The remaining steps make up your homework assignment. Now that you have a reasonably good theoretical background to build on, you’re ready to tackle Java, The Language. There are so many good resources available in this area that I won’t try to cover the same content. Some of my favorite resources are Thinking in Java (Bruce Eckel, Prentice Hall PTR) and Java in a Nutshell (David Flanagan, O’Reilly). The definitive source is the Java Language Specification, available in book form or available online (http://java.sun.com/docs/books/jls/index.html), but it's rather dry reading. Another good source is the Java Tutorial, also available either as a book or online (http://java.sun.com/docs/books/tutorial/index.html).

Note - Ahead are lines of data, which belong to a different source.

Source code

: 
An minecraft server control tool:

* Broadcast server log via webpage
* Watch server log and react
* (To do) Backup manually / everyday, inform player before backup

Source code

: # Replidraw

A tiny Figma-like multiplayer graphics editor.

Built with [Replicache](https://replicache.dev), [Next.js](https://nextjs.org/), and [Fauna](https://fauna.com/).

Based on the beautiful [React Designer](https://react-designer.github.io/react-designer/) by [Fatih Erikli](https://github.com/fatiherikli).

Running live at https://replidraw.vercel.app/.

Are there any conceptual hurdles for the COBOL programmer that won’t be addressed in these works, which are primarily focused on programmers coming from a C/C++ background? Perhaps a few. Without getting to deeply into the details, here’s a very high-level overview over some of the things that it may be assumed you already know:
- Memory for objects is dynamically allocated when they are created, whereas storage for all your COBOL 01 level 'objects' is allocated at program load time. This is especially convenient in the case of arrays, where you can decide what size array you need at run time, rather than having to compile it in as a constant value. (Sure, OCCURS .. DEPENDING ON gives you some of this capability, but the Java syntax is more flexible).
- Control flow is quite different syntactically, since there is no PERFORM and no GOTO. However, the basic control structures in Java -- the for loop, the while loop, the case statement -- are so widely used in other languages that you'll probably already find them familiar. If not, it shouldn’t take long to adapt.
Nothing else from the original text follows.